** INFORMATION GIVEN follows **

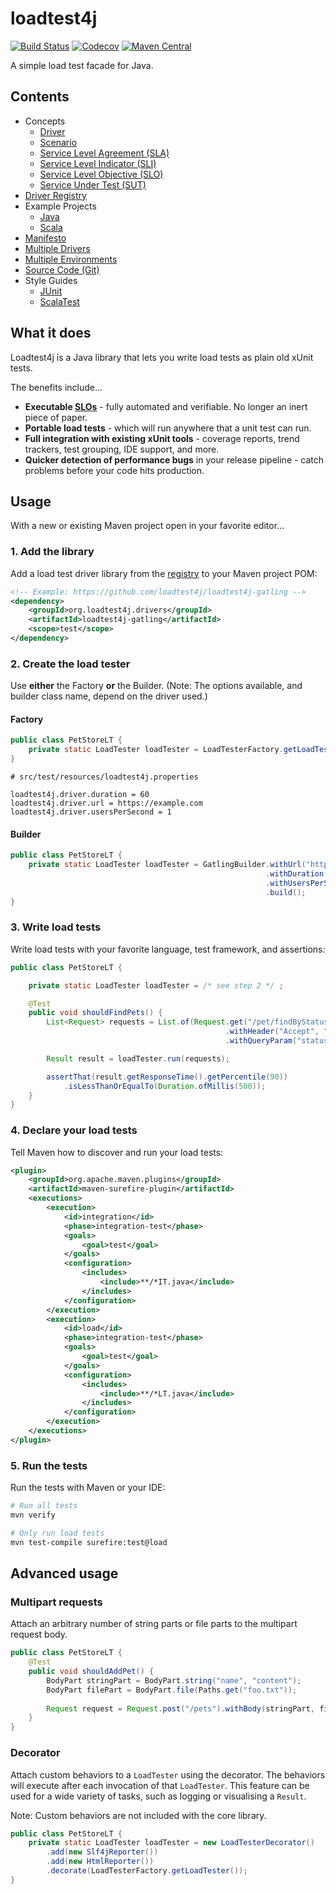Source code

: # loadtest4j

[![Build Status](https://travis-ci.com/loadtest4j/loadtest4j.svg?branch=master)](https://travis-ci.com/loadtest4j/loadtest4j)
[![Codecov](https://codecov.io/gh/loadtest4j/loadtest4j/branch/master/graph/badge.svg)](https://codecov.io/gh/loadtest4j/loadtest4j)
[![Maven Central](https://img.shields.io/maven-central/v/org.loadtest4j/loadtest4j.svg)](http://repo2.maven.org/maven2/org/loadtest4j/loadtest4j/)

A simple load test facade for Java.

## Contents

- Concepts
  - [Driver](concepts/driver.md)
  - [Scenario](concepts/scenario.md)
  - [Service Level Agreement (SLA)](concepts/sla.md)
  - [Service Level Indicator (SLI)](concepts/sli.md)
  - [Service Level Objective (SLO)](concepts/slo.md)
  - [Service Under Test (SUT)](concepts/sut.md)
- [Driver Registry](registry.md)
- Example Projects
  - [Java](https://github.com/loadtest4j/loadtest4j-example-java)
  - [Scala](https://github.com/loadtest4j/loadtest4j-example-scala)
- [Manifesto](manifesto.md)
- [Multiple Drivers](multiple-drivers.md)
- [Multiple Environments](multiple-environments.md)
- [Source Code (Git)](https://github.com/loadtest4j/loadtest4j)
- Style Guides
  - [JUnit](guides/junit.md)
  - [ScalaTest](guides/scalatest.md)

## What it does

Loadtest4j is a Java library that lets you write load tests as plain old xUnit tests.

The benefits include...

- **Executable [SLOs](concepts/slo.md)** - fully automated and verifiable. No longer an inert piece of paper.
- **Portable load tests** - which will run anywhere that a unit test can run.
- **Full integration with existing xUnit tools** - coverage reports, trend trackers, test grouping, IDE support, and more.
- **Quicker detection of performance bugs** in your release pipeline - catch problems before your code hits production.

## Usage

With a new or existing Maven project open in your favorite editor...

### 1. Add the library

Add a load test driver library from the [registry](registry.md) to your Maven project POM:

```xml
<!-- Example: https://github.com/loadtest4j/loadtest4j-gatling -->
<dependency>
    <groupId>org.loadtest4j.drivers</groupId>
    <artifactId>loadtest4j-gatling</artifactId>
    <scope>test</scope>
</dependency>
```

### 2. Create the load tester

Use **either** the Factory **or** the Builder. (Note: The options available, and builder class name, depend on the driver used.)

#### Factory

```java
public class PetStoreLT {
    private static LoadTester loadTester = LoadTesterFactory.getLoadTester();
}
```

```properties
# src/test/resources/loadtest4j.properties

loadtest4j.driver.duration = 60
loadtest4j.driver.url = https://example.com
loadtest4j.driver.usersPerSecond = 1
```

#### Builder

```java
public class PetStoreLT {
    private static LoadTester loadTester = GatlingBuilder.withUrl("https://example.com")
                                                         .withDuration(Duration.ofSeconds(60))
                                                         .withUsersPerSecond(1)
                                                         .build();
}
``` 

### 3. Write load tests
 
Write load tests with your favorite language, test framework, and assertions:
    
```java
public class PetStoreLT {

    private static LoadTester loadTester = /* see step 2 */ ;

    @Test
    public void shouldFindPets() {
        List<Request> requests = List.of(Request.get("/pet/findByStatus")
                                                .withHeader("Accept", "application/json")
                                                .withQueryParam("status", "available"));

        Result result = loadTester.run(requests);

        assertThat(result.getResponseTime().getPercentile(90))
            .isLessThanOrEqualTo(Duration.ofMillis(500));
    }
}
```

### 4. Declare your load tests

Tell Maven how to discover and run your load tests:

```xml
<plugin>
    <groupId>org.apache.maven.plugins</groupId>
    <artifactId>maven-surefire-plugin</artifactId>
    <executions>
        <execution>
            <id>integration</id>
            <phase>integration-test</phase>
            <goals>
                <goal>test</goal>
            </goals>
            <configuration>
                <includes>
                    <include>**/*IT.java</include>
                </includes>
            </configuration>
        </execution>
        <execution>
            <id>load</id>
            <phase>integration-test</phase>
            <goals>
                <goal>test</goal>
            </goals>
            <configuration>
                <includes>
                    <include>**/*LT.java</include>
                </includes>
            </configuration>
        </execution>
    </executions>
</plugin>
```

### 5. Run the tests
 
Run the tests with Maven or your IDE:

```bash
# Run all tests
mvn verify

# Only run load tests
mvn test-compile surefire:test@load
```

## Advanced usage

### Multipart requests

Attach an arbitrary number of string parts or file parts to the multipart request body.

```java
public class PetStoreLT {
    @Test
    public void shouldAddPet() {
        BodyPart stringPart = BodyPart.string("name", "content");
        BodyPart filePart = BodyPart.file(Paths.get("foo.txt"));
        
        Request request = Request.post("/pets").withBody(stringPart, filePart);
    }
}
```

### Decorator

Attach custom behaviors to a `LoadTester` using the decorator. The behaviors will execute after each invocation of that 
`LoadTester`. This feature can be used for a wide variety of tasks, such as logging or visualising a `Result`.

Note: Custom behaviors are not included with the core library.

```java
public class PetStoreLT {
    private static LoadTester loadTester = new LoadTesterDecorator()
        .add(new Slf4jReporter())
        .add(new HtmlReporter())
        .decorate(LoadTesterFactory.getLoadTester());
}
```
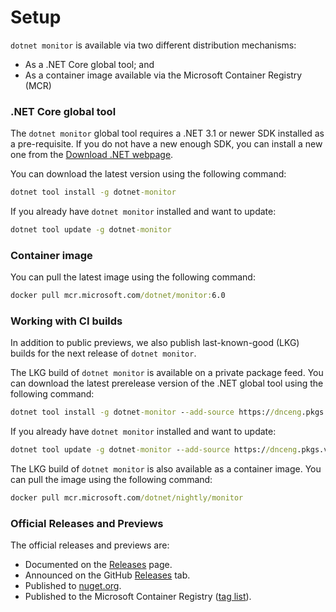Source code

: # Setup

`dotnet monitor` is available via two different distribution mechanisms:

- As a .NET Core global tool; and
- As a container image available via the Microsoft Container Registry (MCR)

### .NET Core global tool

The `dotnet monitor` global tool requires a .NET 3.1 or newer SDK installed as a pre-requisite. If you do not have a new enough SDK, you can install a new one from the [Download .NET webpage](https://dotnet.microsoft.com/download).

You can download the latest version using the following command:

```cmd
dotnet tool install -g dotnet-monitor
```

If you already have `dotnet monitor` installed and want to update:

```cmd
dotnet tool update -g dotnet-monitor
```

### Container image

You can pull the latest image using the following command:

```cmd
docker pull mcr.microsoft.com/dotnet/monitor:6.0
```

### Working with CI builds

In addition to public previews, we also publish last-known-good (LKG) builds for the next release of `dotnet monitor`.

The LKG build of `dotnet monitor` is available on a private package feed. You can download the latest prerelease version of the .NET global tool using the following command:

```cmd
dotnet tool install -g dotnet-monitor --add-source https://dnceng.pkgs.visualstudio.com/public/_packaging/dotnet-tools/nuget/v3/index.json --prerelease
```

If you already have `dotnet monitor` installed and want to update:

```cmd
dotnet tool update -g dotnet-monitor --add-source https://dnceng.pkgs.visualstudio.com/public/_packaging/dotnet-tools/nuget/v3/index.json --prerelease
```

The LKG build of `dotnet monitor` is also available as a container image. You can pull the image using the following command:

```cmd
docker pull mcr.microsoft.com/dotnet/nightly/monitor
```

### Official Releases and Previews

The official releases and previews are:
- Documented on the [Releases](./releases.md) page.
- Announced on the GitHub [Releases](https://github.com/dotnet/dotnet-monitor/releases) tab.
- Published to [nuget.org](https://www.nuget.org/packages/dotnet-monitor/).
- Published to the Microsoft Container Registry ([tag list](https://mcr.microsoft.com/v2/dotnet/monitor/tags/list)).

** End of INFORMATION GIVEN **
** INFORMATION GIVEN follows **

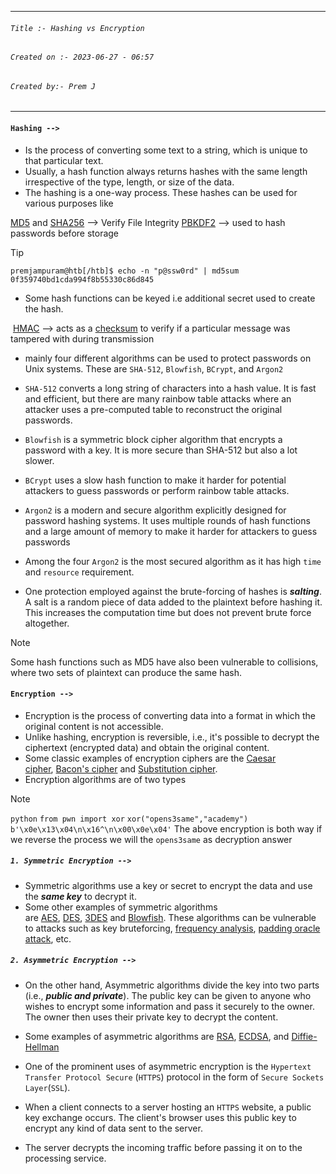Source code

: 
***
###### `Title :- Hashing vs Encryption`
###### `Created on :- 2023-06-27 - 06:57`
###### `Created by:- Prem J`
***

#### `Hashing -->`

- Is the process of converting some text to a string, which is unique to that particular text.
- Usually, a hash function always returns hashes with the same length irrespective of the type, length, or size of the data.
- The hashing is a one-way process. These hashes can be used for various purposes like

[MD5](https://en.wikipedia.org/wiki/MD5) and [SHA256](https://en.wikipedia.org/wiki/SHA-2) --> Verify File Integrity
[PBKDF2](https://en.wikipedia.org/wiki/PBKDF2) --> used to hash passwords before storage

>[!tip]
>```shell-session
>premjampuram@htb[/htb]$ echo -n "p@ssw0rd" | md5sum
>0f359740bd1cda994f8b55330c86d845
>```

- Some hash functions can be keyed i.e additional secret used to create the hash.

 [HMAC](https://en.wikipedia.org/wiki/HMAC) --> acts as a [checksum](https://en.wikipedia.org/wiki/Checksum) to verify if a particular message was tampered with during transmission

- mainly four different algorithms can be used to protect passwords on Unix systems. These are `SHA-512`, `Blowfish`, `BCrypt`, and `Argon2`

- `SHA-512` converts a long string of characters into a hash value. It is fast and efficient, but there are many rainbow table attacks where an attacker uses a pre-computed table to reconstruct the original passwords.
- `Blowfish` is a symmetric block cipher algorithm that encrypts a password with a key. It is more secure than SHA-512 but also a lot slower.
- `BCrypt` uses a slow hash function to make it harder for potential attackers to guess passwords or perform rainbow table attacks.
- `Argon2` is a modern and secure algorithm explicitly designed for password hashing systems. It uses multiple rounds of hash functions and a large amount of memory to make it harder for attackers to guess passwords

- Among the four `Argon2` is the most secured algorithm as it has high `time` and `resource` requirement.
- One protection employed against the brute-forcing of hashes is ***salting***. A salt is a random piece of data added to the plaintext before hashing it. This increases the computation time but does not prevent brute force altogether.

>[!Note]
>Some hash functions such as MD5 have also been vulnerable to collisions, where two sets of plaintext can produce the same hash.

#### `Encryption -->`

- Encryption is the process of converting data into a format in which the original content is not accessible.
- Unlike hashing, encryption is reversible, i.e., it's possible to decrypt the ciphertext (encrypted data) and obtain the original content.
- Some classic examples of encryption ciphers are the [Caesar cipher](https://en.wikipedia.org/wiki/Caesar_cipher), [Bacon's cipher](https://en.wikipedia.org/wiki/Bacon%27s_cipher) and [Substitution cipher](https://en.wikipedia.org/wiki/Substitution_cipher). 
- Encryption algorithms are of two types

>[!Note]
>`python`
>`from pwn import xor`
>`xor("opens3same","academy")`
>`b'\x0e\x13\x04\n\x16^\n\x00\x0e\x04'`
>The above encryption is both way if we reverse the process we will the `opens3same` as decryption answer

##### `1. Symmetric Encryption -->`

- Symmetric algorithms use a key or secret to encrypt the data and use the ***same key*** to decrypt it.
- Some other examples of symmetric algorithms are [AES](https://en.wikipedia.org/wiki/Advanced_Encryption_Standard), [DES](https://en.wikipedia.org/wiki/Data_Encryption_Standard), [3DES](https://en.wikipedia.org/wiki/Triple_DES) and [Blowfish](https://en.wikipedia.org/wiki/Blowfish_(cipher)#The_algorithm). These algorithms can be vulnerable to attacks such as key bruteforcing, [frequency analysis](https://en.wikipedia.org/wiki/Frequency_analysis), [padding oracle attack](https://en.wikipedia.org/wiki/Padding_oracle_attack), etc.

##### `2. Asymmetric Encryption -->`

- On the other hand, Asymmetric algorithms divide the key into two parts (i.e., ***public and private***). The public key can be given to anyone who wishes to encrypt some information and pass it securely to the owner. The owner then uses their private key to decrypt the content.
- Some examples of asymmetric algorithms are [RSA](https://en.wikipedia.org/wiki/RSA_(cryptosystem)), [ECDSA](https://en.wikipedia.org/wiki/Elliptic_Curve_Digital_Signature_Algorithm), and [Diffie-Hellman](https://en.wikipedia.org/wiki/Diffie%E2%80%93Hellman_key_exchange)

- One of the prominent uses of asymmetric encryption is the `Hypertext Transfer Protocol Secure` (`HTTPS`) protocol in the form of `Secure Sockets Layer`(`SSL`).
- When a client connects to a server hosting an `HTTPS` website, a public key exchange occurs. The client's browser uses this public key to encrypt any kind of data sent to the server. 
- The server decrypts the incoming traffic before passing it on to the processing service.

** End of INFORMATION GIVEN **
** INFORMATION GIVEN follows **

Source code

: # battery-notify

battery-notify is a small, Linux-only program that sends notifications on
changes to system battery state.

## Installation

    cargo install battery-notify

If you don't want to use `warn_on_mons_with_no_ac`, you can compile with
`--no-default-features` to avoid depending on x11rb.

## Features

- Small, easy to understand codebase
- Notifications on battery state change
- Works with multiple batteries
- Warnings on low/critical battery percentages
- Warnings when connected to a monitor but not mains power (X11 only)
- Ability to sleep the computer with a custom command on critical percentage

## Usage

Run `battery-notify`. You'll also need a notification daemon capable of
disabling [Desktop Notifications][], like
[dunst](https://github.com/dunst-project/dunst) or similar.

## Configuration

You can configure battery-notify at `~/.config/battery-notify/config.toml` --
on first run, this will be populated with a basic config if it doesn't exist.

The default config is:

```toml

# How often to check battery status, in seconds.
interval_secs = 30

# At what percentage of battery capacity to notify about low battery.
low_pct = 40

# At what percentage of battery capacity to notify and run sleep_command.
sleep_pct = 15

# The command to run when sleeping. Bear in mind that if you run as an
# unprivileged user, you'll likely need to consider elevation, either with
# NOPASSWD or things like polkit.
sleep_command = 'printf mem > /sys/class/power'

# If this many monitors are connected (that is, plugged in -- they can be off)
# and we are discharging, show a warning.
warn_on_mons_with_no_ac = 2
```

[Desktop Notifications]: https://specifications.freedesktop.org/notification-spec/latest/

** End of INFORMATION GIVEN **

ABOUT THIS TASK: Copy every line of the listing containing the string "state".

WRITTEN RESPONSE:
changes to system battery state.
- Notifications on battery state change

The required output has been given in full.